▶ Goal of the exercise
Below are the records. Transcribe them exactly.
Raw data below:
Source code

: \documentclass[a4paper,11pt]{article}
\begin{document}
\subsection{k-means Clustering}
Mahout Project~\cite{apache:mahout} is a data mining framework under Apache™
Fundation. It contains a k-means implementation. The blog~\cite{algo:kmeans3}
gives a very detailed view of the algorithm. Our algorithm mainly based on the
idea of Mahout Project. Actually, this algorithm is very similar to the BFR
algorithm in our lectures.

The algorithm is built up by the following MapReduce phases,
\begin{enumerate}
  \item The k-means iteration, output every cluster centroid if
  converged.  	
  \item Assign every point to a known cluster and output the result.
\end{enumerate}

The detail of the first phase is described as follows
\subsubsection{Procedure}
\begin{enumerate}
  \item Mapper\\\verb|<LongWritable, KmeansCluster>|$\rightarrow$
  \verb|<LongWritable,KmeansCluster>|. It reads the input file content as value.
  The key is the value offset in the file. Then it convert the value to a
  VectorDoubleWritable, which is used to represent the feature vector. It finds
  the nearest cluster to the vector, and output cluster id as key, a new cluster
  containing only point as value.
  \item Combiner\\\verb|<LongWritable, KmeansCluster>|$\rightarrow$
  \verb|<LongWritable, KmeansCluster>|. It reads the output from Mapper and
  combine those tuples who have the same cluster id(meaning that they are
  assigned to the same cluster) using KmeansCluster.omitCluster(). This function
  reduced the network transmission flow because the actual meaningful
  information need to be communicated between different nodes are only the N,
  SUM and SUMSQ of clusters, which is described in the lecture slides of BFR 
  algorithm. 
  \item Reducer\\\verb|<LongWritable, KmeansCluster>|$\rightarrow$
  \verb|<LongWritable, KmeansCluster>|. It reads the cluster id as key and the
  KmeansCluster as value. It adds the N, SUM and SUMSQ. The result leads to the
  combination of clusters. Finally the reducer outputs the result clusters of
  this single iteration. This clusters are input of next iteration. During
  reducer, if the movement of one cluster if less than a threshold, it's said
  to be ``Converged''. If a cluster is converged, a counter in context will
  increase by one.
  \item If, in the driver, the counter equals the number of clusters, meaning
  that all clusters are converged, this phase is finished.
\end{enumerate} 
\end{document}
End of Raw data.
▶ Solved problem
Source code

: \documentclass[a4paper,11pt]{article}
\begin{document}
\subsection{k-means Clustering}
Mahout Project~\cite{apache:mahout} is a data mining framework under Apache™
Fundation. It contains a k-means implementation. The blog~\cite{algo:kmeans3}
gives a very detailed view of the algorithm. Our algorithm mainly based on the
idea of Mahout Project. Actually, this algorithm is very similar to the BFR
algorithm in our lectures.

The algorithm is built up by the following MapReduce phases,
\begin{enumerate}
  \item The k-means iteration, output every cluster centroid if
  converged.  	
  \item Assign every point to a known cluster and output the result.
\end{enumerate}

The detail of the first phase is described as follows
\subsubsection{Procedure}
\begin{enumerate}
  \item Mapper\\\verb|<LongWritable, KmeansCluster>|$\rightarrow$
  \verb|<LongWritable,KmeansCluster>|. It reads the input file content as value.
  The key is the value offset in the file. Then it convert the value to a
  VectorDoubleWritable, which is used to represent the feature vector. It finds
  the nearest cluster to the vector, and output cluster id as key, a new cluster
  containing only point as value.
  \item Combiner\\\verb|<LongWritable, KmeansCluster>|$\rightarrow$
  \verb|<LongWritable, KmeansCluster>|. It reads the output from Mapper and
  combine those tuples who have the same cluster id(meaning that they are
  assigned to the same cluster) using KmeansCluster.omitCluster(). This function
  reduced the network transmission flow because the actual meaningful
  information need to be communicated between different nodes are only the N,
  SUM and SUMSQ of clusters, which is described in the lecture slides of BFR 
  algorithm. 
  \item Reducer\\\verb|<LongWritable, KmeansCluster>|$\rightarrow$
  \verb|<LongWritable, KmeansCluster>|. It reads the cluster id as key and the
  KmeansCluster as value. It adds the N, SUM and SUMSQ. The result leads to the
  combination of clusters. Finally the reducer outputs the result clusters of
  this single iteration. This clusters are input of next iteration. During
  reducer, if the movement of one cluster if less than a threshold, it's said
  to be ``Converged''. If a cluster is converged, a counter in context will
  increase by one.
  \item If, in the driver, the counter equals the number of clusters, meaning
  that all clusters are converged, this phase is finished.
\end{enumerate} 
\end{document}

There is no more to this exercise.